慌てて、上半身を起こすと、自分が裸なのに気づく。
薄いシーツが肌からはらりと落ちていく。
「わっ、なんで全裸なのっ!?」
僕があたふたしはじめると、クーちゃんはその様子をニヤニヤと見ていた。
「あはは、血で随分汚れてたからね、水道で洗っておいたのさ。それにしてもシッスン。中々良い物持ってるじゃないか。どこもかしこも、吸い付きたいくらいだったね」
自分の裸を見られた羞恥心で顔が真っ赤になる。さらに言葉で辱めてくる。
クーちゃんはからかうのが好きみたいだ。
こういう奴は、こちらが弱みを見せると余計にいじってくる。
だから、僕は表面上恥ずかしがるのを止め、必死に堪えた。
「あ、そうなんだ。ありがとう。
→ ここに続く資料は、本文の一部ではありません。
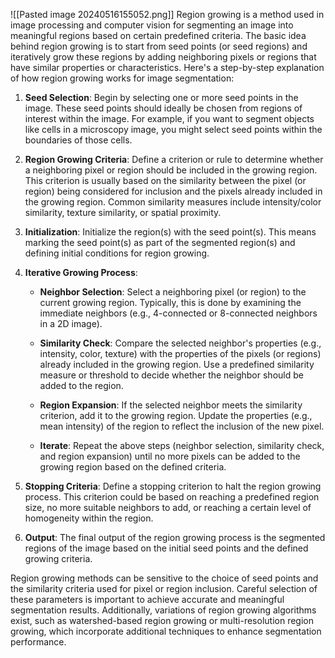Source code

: ![[Pasted image 20240516155052.png]]
Region growing is a method used in image processing and computer vision for segmenting an image into meaningful regions based on certain predefined criteria. The basic idea behind region growing is to start from seed points (or seed regions) and iteratively grow these regions by adding neighboring pixels or regions that have similar properties or characteristics. Here's a step-by-step explanation of how region growing works for image segmentation:

1. **Seed Selection**: Begin by selecting one or more seed points in the image. These seed points should ideally be chosen from regions of interest within the image. For example, if you want to segment objects like cells in a microscopy image, you might select seed points within the boundaries of those cells.

2. **Region Growing Criteria**: Define a criterion or rule to determine whether a neighboring pixel or region should be included in the growing region. This criterion is usually based on the similarity between the pixel (or region) being considered for inclusion and the pixels already included in the growing region. Common similarity measures include intensity/color similarity, texture similarity, or spatial proximity.

3. **Initialization**: Initialize the region(s) with the seed point(s). This means marking the seed point(s) as part of the segmented region(s) and defining initial conditions for region growing.

4. **Iterative Growing Process**:
   - **Neighbor Selection**: Select a neighboring pixel (or region) to the current growing region. Typically, this is done by examining the immediate neighbors (e.g., 4-connected or 8-connected neighbors in a 2D image).
   
   - **Similarity Check**: Compare the selected neighbor's properties (e.g., intensity, color, texture) with the properties of the pixels (or regions) already included in the growing region. Use a predefined similarity measure or threshold to decide whether the neighbor should be added to the region.
   
   - **Region Expansion**: If the selected neighbor meets the similarity criterion, add it to the growing region. Update the properties (e.g., mean intensity) of the region to reflect the inclusion of the new pixel.
   
   - **Iterate**: Repeat the above steps (neighbor selection, similarity check, and region expansion) until no more pixels can be added to the growing region based on the defined criteria.

5. **Stopping Criteria**: Define a stopping criterion to halt the region growing process. This criterion could be based on reaching a predefined region size, no more suitable neighbors to add, or reaching a certain level of homogeneity within the region.

6. **Output**: The final output of the region growing process is the segmented regions of the image based on the initial seed points and the defined growing criteria.

Region growing methods can be sensitive to the choice of seed points and the similarity criteria used for pixel or region inclusion. Careful selection of these parameters is important to achieve accurate and meaningful segmentation results. Additionally, variations of region growing algorithms exist, such as watershed-based region growing or multi-resolution region growing, which incorporate additional techniques to enhance segmentation performance.
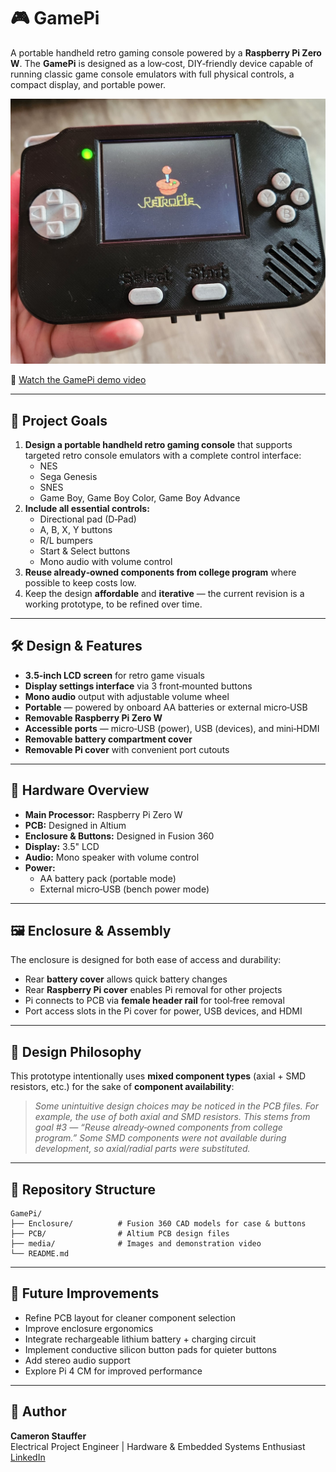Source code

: # 🎮 GamePi

A portable handheld retro gaming console powered by a **Raspberry Pi Zero W**. The **GamePi** is designed as a low‑cost, DIY‑friendly device capable of running classic game console emulators with full physical controls, a compact display, and portable power.

![GamePi](media/GamePi.jpg)

🎥 [Watch the GamePi demo video](media/GamePi%20Demo.mp4)

---

## 🎯 Project Goals

1. **Design a portable handheld retro gaming console** that supports targeted retro console emulators with a complete control interface:
   - NES
   - Sega Genesis
   - SNES
   - Game Boy, Game Boy Color, Game Boy Advance
2. **Include all essential controls:**
   - Directional pad (D‑Pad)
   - A, B, X, Y buttons
   - R/L bumpers
   - Start & Select buttons
   - Mono audio with volume control
3. **Reuse already‑owned components from college program** where possible to keep costs low.
4. Keep the design **affordable** and **iterative** — the current revision is a working prototype, to be refined over time.

---

## 🛠 Design & Features

- **3.5‑inch LCD screen** for retro game visuals
- **Display settings interface** via 3 front‑mounted buttons
- **Mono audio** output with adjustable volume wheel
- **Portable** — powered by onboard AA batteries or external micro‑USB
- **Removable Raspberry Pi Zero W**
- **Accessible ports** — micro‑USB (power), USB (devices), and mini‑HDMI
- **Removable battery compartment cover**
- **Removable Pi cover** with convenient port cutouts

---

## 🧩 Hardware Overview

- **Main Processor:** Raspberry Pi Zero W
- **PCB:** Designed in Altium
- **Enclosure & Buttons:** Designed in Fusion 360
- **Display:** 3.5" LCD
- **Audio:** Mono speaker with volume control
- **Power:**
  - AA battery pack (portable mode)
  - External micro‑USB (bench power mode)

---

## 🖼 Enclosure & Assembly

The enclosure is designed for both ease of access and durability:
- Rear **battery cover** allows quick battery changes
- Rear **Raspberry Pi cover** enables Pi removal for other projects
- Pi connects to PCB via **female header rail** for tool‑free removal
- Port access slots in the Pi cover for power, USB devices, and HDMI

---

## 📜 Design Philosophy

This prototype intentionally uses **mixed component types** (axial + SMD resistors, etc.) for the sake of **component availability**:
> _Some unintuitive design choices may be noticed in the PCB files. For example, the use of both axial and SMD resistors. This stems from goal #3 — “Reuse already‑owned components from college program.” Some SMD components were not available during development, so axial/radial parts were substituted._

---

## 📂 Repository Structure

    GamePi/
    ├── Enclosure/          # Fusion 360 CAD models for case & buttons
    ├── PCB/                # Altium PCB design files
    ├── media/              # Images and demonstration video
    └── README.md 
---

## 🚀 Future Improvements

- Refine PCB layout for cleaner component selection
- Improve enclosure ergonomics
- Integrate rechargeable lithium battery + charging circuit
- Implement conductive silicon button pads for quieter buttons
- Add stereo audio support
- Explore Pi 4 CM for improved performance

---

## 👤 Author

**Cameron Stauffer**  
Electrical Project Engineer | Hardware & Embedded Systems Enthusiast  
[LinkedIn](www.linkedin.com/in/cameronstauffer)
で、その着替えはどこ?」
平静さを装って、そのまま全裸でベットから起きた。
余裕を演じて裸のまま、部屋を彷徨う。
「へ、へぇぇ、なるほど、なるほど。特に負い目は無しか。いいね、いいね、シッスンいいよ、いいじゃない」
クーちゃんが喋りながらロッカーを指さした。
「服はそこにある。すぐに着替えて。なんだか、分からないけど狂璃、今とても興奮してる」
急に体をくねらせたクーちゃんは、自ら、自分の体を舐めるようにさすっていく。
頬、首、胸、お腹、下腹部、太股、流れるように手を滑らせた。
「あ、あ、あ、あぁ、なるほど、なるほど、これはいいね」
虚空を見つめ、頬を染め息を荒げる。
「・・・・・・お待たせ、じゃあ行こうか」
「・・・・・・うん。なんかスイッチ入ったみたい。普通二、三人殺さなきゃエンジンかからないのに、なんだろ、おかしいね、誰の首も飛ばしてないのに・・・・・・とってもいい気分」
この時、僕達は色々おかしかった。
でもお互い違和感すら無かった。
それに気づくのはもう少し後になるだろう。
こうして、僕とクーちゃんは並んで部屋を出た。
足踏みしていた僕達が、ようやくスタートを切ったのだ。